Lisa was touched. “You’ve been good to me, too. I really appreciate the referrals, but maybe I’m in over my head in this area.” If cleaning houses was a business, she was clearly unprepared. Picking up her clothes before the cleaning lady came wasn’t much experience.

“Shucks! Nothing to it. All you have to do is get straight what you gonna do ’fore you start.”

“You mean make a contract?” Lisa chuckled. When the mind-makes a contract the body can’t fill… “You still have to do the job. I know that much.”

“Oh, you can do it. You listen to me, and you listen good. No, you better write it down. Get a paper and pencil while I pour us some more coffee.”

Writing is more in my line, Lisa thought as she picked up a pen. But she could hardly keep up as Joline rattled off a mind boggling list of do’s and don’ts. “Don’t do nothing by the hour. Charge by the job, and do check size of the house and how the folks live in it ’fore you set the price. Some folks live like pigs. Do list equipment and supplies needed. Don’t supply none of these yourself. That way you ain’t loaded down and you ain’t bringing nothing in with you and you ain’t taking nothing out. Some folks are funny ’bout what you taking out.”
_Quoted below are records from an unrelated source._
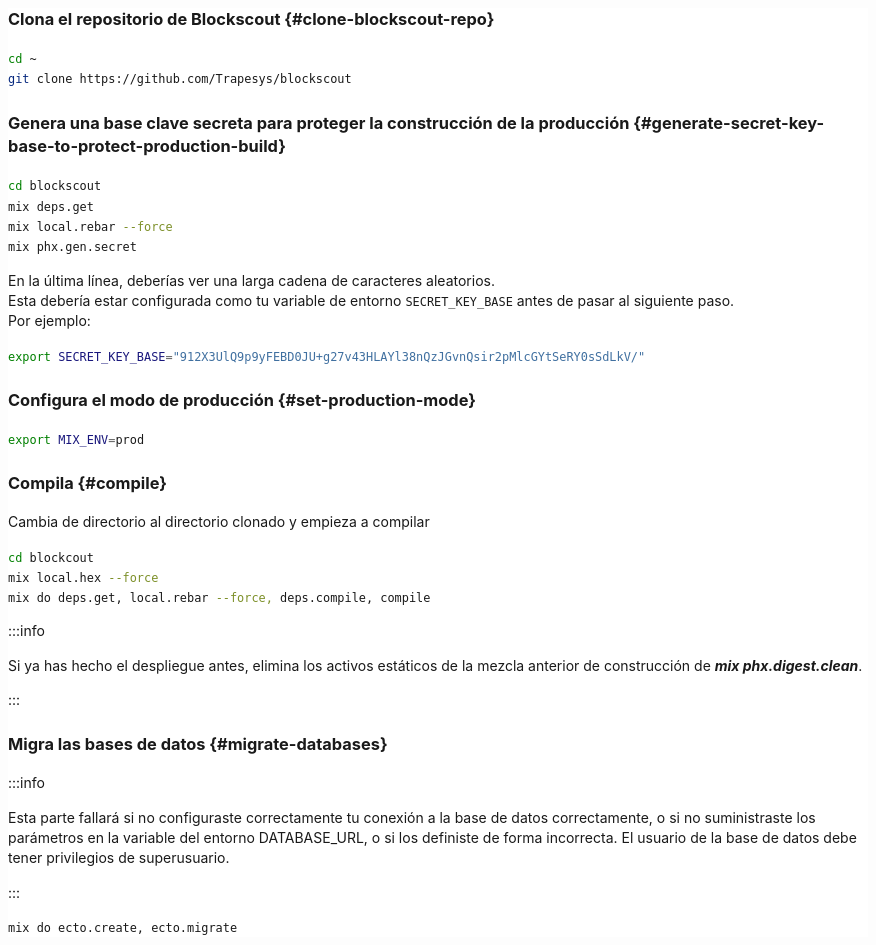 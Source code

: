 ### Clona el repositorio de Blockscout  {#clone-blockscout-repo}
```bash
cd ~
git clone https://github.com/Trapesys/blockscout
```

### Genera una base clave secreta para proteger la construcción de la producción {#generate-secret-key-base-to-protect-production-build}
```bash
cd blockscout
mix deps.get
mix local.rebar --force
mix phx.gen.secret
```
En la última línea, deberías ver una larga cadena de caracteres aleatorios.     
Esta debería estar configurada como tu variable de entorno `SECRET_KEY_BASE` antes de pasar al siguiente paso.     
Por ejemplo:
```bash
export SECRET_KEY_BASE="912X3UlQ9p9yFEBD0JU+g27v43HLAYl38nQzJGvnQsir2pMlcGYtSeRY0sSdLkV/"
```

### Configura el modo de producción {#set-production-mode}
```bash
export MIX_ENV=prod
```

### Compila {#compile}
Cambia de directorio al directorio clonado y empieza a compilar

```bash
cd blockcout
mix local.hex --force
mix do deps.get, local.rebar --force, deps.compile, compile
```

:::info

Si ya has hecho el despliegue antes, elimina los activos estáticos de la mezcla anterior de construcción de ***mix phx.digest.clean***.

:::

### Migra las bases de datos {#migrate-databases}
:::info

Esta parte fallará si no configuraste correctamente tu conexión a la base de datos correctamente, o si no suministraste
los parámetros en la variable del entorno DATABASE_URL, o si los definiste de forma incorrecta.
El usuario de la base de datos debe tener privilegios de superusuario.

:::
```bash
mix do ecto.create, ecto.migrate
```
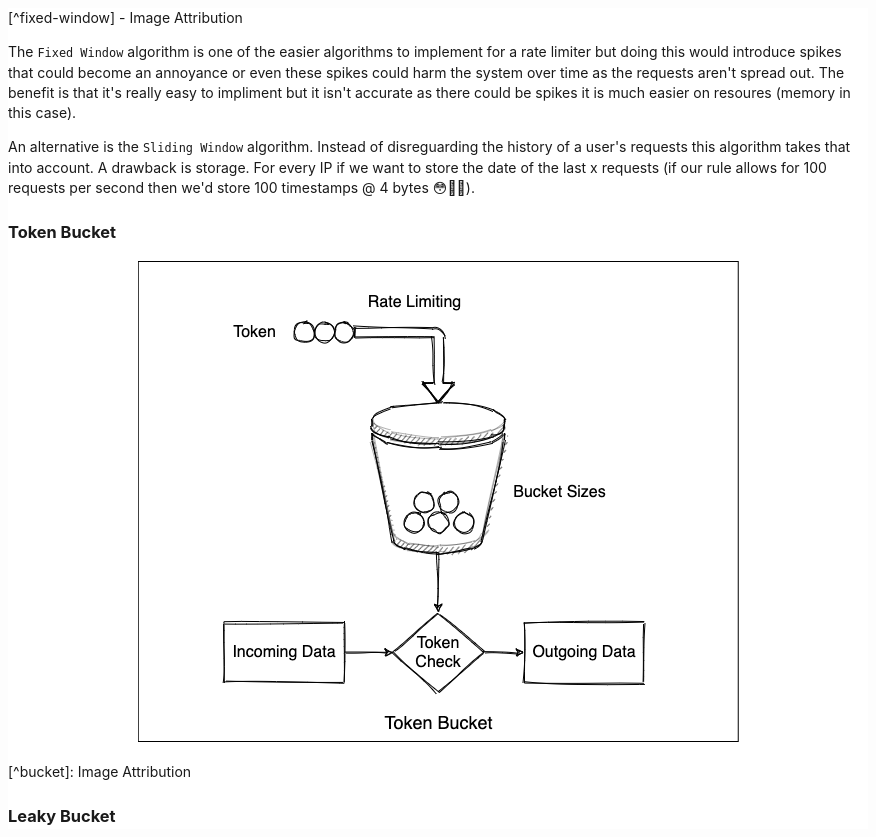 [^fixed-window] - Image Attribution

The `Fixed Window` algorithm is one of the easier algorithms to implement for a rate limiter but doing this would introduce spikes that could become an annoyance or even these spikes could harm the system over time as the requests aren't spread out. The benefit is that it's really easy to impliment but it isn't accurate as there could be spikes it is much easier on resoures (memory in this case).

An alternative is the `Sliding Window` algorithm. Instead of disreguarding the history of a user's requests this algorithm takes that into account. A drawback is storage. For every IP if we want to store the date of the last x requests (if our rule allows for 100 requests per second then we'd store 100 timestamps @ 4 bytes 😳😬😬). 

### Token Bucket
<p align="center">
  <img src="../_assets/architectures/_token-bucket.png">
</p>
[^bucket]: Image Attribution

### Leaky Bucket
<p align="center"> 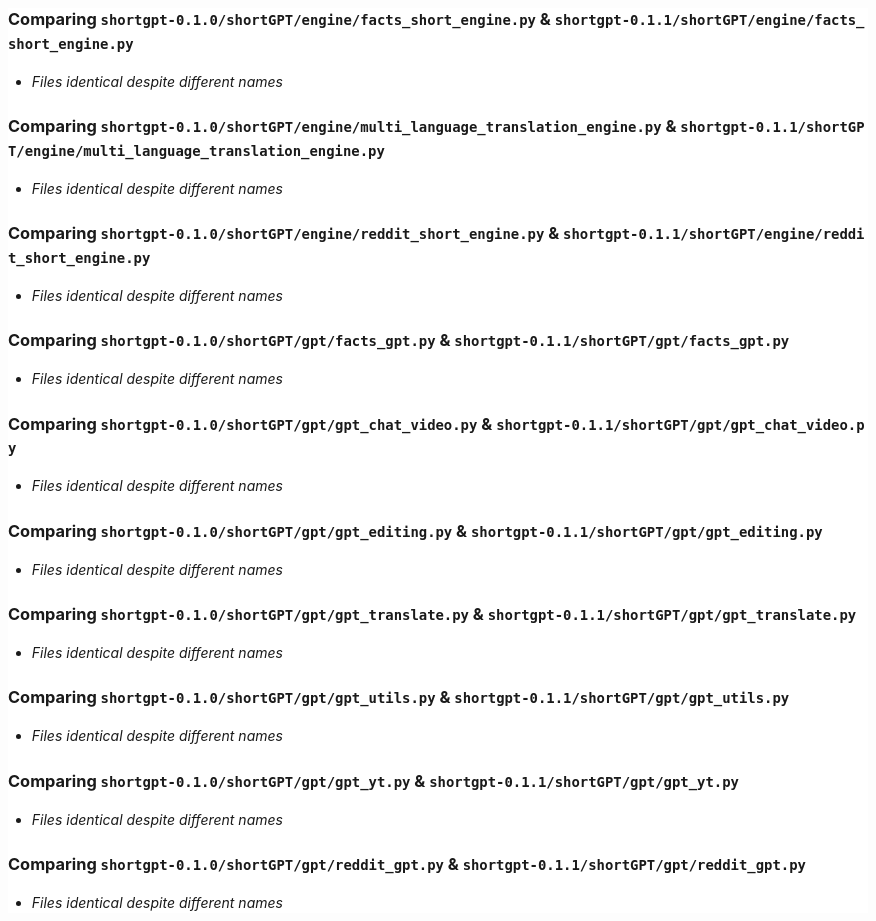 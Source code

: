 ### Comparing `shortgpt-0.1.0/shortGPT/engine/facts_short_engine.py` & `shortgpt-0.1.1/shortGPT/engine/facts_short_engine.py`

 * *Files identical despite different names*

### Comparing `shortgpt-0.1.0/shortGPT/engine/multi_language_translation_engine.py` & `shortgpt-0.1.1/shortGPT/engine/multi_language_translation_engine.py`

 * *Files identical despite different names*

### Comparing `shortgpt-0.1.0/shortGPT/engine/reddit_short_engine.py` & `shortgpt-0.1.1/shortGPT/engine/reddit_short_engine.py`

 * *Files identical despite different names*

### Comparing `shortgpt-0.1.0/shortGPT/gpt/facts_gpt.py` & `shortgpt-0.1.1/shortGPT/gpt/facts_gpt.py`

 * *Files identical despite different names*

### Comparing `shortgpt-0.1.0/shortGPT/gpt/gpt_chat_video.py` & `shortgpt-0.1.1/shortGPT/gpt/gpt_chat_video.py`

 * *Files identical despite different names*

### Comparing `shortgpt-0.1.0/shortGPT/gpt/gpt_editing.py` & `shortgpt-0.1.1/shortGPT/gpt/gpt_editing.py`

 * *Files identical despite different names*

### Comparing `shortgpt-0.1.0/shortGPT/gpt/gpt_translate.py` & `shortgpt-0.1.1/shortGPT/gpt/gpt_translate.py`

 * *Files identical despite different names*

### Comparing `shortgpt-0.1.0/shortGPT/gpt/gpt_utils.py` & `shortgpt-0.1.1/shortGPT/gpt/gpt_utils.py`

 * *Files identical despite different names*

### Comparing `shortgpt-0.1.0/shortGPT/gpt/gpt_yt.py` & `shortgpt-0.1.1/shortGPT/gpt/gpt_yt.py`

 * *Files identical despite different names*

### Comparing `shortgpt-0.1.0/shortGPT/gpt/reddit_gpt.py` & `shortgpt-0.1.1/shortGPT/gpt/reddit_gpt.py`

 * *Files identical despite different names*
This is a business, and an extremely complicated one, Lisa thought as Joline listed supplies needed for special problems as well as a definite agenda. “Always do one floor at a time. That way you don’t get plumb wore out, traipsing up and down all them stairs a million times. Hey, you ain’t wore out yet, are you? We just talking about it.”

“I know.” But just thinking of the hard physical labor to which she was unaccustomed. “Today was…difficult,” she said.”

“Forget today. Nothing to it if you do it right. Tell you what…I’ll go with you a couple of times and show you how to move along. Shucks! If you do houses in the same area on the same day of the week, you don’t spend no time fighting traffic, and you can do two, maybe three houses a day.”

So she was doing it! Two houses a day was keeping her employed, but it wasn’t keeping up with expenses.

If she moved from her costly apartment…

Shucks, this was only temporary. When she got a real job…

But two short months seemed like ten years, and no sign of a real job yet.

She was worried.

Tray Kingsley was noted for his business sense. With keen perception, he took instant command of any situation, knowing instinctively who should do what. As easy as breathing, to raise his hand, point a finger…direct.

But when he entered the lobby of his San Francisco hotel with the girl, the boy and the teddy bear, he was at a complete loss. He hadn’t a clue what was to be done nor who could do it.